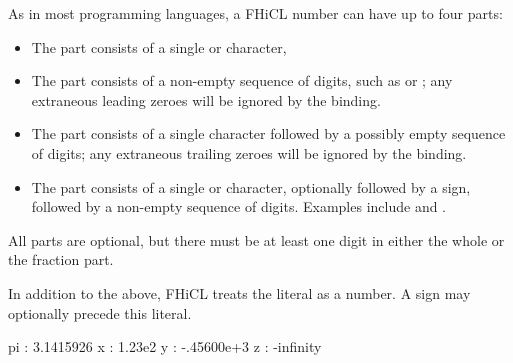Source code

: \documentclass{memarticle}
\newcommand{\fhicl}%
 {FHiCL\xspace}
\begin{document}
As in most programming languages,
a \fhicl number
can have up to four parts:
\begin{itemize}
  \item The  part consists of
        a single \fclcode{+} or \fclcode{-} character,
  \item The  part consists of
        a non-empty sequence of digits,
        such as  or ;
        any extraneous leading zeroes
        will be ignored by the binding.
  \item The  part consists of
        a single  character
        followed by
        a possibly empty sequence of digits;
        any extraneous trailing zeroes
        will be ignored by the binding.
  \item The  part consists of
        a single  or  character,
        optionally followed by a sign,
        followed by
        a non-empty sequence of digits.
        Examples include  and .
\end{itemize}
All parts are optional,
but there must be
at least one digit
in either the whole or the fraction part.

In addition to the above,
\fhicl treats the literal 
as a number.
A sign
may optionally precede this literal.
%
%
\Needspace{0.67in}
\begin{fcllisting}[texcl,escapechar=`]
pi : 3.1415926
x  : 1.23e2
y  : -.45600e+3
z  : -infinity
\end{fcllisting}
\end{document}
----
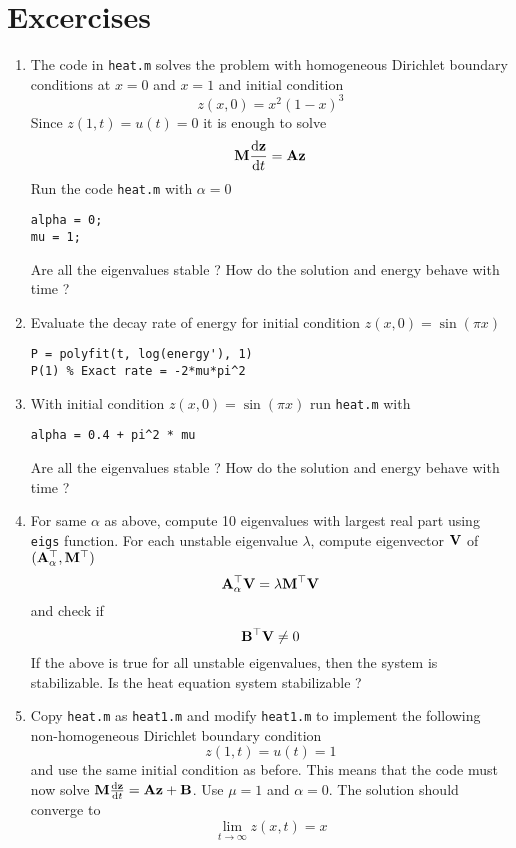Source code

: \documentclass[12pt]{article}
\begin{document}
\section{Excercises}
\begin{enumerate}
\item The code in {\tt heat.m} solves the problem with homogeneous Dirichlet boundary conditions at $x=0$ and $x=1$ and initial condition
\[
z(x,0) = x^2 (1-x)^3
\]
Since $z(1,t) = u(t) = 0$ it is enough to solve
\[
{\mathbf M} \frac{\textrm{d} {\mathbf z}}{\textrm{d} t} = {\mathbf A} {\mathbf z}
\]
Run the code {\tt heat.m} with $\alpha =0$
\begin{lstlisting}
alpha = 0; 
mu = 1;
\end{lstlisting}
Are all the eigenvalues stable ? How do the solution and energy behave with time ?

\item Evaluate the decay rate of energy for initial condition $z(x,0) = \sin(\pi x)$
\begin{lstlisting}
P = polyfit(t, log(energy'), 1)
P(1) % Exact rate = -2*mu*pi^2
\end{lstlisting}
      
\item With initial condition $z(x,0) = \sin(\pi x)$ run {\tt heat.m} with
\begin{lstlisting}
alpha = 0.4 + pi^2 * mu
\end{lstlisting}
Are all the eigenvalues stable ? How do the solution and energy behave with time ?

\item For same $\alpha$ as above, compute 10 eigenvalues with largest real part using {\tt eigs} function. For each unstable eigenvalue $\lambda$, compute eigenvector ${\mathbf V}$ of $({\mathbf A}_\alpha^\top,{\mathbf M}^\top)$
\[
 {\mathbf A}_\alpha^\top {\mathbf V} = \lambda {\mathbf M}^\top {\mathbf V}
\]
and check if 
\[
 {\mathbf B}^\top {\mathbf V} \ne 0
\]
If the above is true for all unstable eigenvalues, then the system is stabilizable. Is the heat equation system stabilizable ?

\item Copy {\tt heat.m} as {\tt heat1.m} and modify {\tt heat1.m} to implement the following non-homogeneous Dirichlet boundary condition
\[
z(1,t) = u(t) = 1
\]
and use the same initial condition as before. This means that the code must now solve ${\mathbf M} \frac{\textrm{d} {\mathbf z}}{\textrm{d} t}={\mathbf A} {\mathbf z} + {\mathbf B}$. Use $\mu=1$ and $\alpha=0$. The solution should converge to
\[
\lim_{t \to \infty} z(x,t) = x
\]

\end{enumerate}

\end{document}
----
Your instructions — Make a tally of the lines in this data that include the string "must", and answer with that tally alone.

Reply to the exercise — 2